I think just say, it screws my arse up. Literally.
And anyway, why would he want to do something that you were just lying there 'putting up with'? Not very gentleman-like!
Hilarious. Disgusting, but hilarious.
Love the honesty.
I'm thinking this guy isn't the guy for you. I don't think I'd want to deal with the inevitable begging/bargaining down the road with this guy. If this is such a favorite, he brought it to the table so early on, I don't think he'll let it go. But, good luck with your talk.
I'm with you all the way... on both conversations. Hard to walk the "where are we?" line and not come across as the needy woman you are not... as for the anal sex, oh my goodness, no. I'm all for intense new experiences but not there, no how, no way. Btw, LOVED "Happy Clap! Doggie style! OOWA OOWA!" Literally laughed long and loud. Keep us posted and good luck!
Personally, I only ask a girl to do things I'd be willing to do myself.
I need to find a VERY liberal gal . . .
WOW! I am new to your blog but I am already head over heals in love with it. Hilarious. Keep up the good work!
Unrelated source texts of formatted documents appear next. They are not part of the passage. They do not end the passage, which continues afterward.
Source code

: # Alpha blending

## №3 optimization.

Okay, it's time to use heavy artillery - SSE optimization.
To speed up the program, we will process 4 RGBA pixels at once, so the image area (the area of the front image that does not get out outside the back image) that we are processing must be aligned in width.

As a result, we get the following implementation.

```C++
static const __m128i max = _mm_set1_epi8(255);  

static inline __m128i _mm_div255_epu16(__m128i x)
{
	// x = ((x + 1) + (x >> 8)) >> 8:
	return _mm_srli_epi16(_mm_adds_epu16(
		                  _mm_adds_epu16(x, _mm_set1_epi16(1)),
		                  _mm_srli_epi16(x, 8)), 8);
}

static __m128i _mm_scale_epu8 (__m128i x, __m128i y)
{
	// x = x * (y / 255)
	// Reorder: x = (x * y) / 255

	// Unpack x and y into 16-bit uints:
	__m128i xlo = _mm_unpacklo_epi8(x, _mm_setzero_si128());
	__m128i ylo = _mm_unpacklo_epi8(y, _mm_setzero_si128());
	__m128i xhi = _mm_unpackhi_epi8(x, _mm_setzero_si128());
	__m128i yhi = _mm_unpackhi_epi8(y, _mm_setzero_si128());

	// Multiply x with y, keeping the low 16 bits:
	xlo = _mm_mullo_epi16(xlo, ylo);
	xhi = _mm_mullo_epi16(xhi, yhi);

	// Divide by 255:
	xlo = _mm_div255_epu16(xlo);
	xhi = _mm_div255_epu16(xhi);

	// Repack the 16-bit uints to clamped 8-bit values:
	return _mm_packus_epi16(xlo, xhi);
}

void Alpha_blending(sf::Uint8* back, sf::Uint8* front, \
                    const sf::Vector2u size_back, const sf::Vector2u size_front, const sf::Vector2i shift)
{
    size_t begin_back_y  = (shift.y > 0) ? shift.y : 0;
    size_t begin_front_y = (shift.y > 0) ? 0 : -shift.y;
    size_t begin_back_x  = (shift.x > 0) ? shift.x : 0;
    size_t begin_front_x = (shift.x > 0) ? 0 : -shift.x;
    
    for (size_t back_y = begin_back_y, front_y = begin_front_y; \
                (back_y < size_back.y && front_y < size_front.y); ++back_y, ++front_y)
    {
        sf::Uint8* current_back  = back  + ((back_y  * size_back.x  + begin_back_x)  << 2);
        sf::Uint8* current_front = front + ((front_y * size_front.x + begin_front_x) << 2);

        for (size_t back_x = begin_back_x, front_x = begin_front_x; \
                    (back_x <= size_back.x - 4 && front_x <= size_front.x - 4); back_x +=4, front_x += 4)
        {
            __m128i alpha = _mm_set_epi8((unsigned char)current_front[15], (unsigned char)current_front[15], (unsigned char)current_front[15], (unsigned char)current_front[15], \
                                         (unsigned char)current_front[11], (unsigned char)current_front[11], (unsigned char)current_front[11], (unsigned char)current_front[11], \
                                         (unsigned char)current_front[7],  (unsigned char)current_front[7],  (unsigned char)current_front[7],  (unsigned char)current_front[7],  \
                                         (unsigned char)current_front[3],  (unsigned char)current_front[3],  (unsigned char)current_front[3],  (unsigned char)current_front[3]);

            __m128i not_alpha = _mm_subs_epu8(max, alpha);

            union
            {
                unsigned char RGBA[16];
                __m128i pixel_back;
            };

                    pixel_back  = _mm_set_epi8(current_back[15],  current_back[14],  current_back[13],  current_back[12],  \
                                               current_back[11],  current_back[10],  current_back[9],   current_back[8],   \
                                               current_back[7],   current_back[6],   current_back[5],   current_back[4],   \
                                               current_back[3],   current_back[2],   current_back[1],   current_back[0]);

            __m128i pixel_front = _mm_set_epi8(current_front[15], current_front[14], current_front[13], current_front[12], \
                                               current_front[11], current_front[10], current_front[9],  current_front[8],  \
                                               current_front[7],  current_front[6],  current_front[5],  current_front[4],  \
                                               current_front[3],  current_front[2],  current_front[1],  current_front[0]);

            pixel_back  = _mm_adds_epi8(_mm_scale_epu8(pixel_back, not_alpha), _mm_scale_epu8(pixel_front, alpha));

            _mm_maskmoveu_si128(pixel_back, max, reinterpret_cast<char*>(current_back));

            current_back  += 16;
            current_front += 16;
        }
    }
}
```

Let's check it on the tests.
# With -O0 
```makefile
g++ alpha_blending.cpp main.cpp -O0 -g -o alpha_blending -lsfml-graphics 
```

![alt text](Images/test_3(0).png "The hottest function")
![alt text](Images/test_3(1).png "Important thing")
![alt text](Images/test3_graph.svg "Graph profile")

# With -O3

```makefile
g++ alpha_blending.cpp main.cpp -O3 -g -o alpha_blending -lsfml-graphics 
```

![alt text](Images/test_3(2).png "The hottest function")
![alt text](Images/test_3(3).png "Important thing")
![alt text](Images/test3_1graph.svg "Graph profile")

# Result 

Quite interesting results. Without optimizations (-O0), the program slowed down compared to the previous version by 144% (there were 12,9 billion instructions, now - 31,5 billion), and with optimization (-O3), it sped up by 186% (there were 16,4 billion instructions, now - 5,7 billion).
Feel free to check out Epic Tales of a Professional Freakshow in heels at
http://freakshowinheals.blogspot.com/
I don't know if you'll go for this idea, but I suggest you go to your nearest sex shop and find a vibrator about the same size as your boyfriend's penis. Buy some KY and thus armed, tell him that it's his turn now! I'm pretty sure he will freak out. ☺
Having been ass-attacked, I am (as your comment section says) shocked and horrified. You don't seem too scarred to joke about it, but I've got the freaking heebie jeebies over here. I DESPERATELY want to find Fireman and stick a dick-sized vibrator up his ass with a, "Surprise, fucker! Do pain and humiliation sit right in your asshole?"
On a lighter note, I had a co-worker who adored it. She'd describe her fantastic ass sex while we fed pudding to Alzheimer's patients.
I have never had anal sex, but I have had my prostate checked and it felt horrible, so I cannot imagine what the main event would entail.
Plus all the health risks: poopy wiener, pushed in stool, torn delicate things.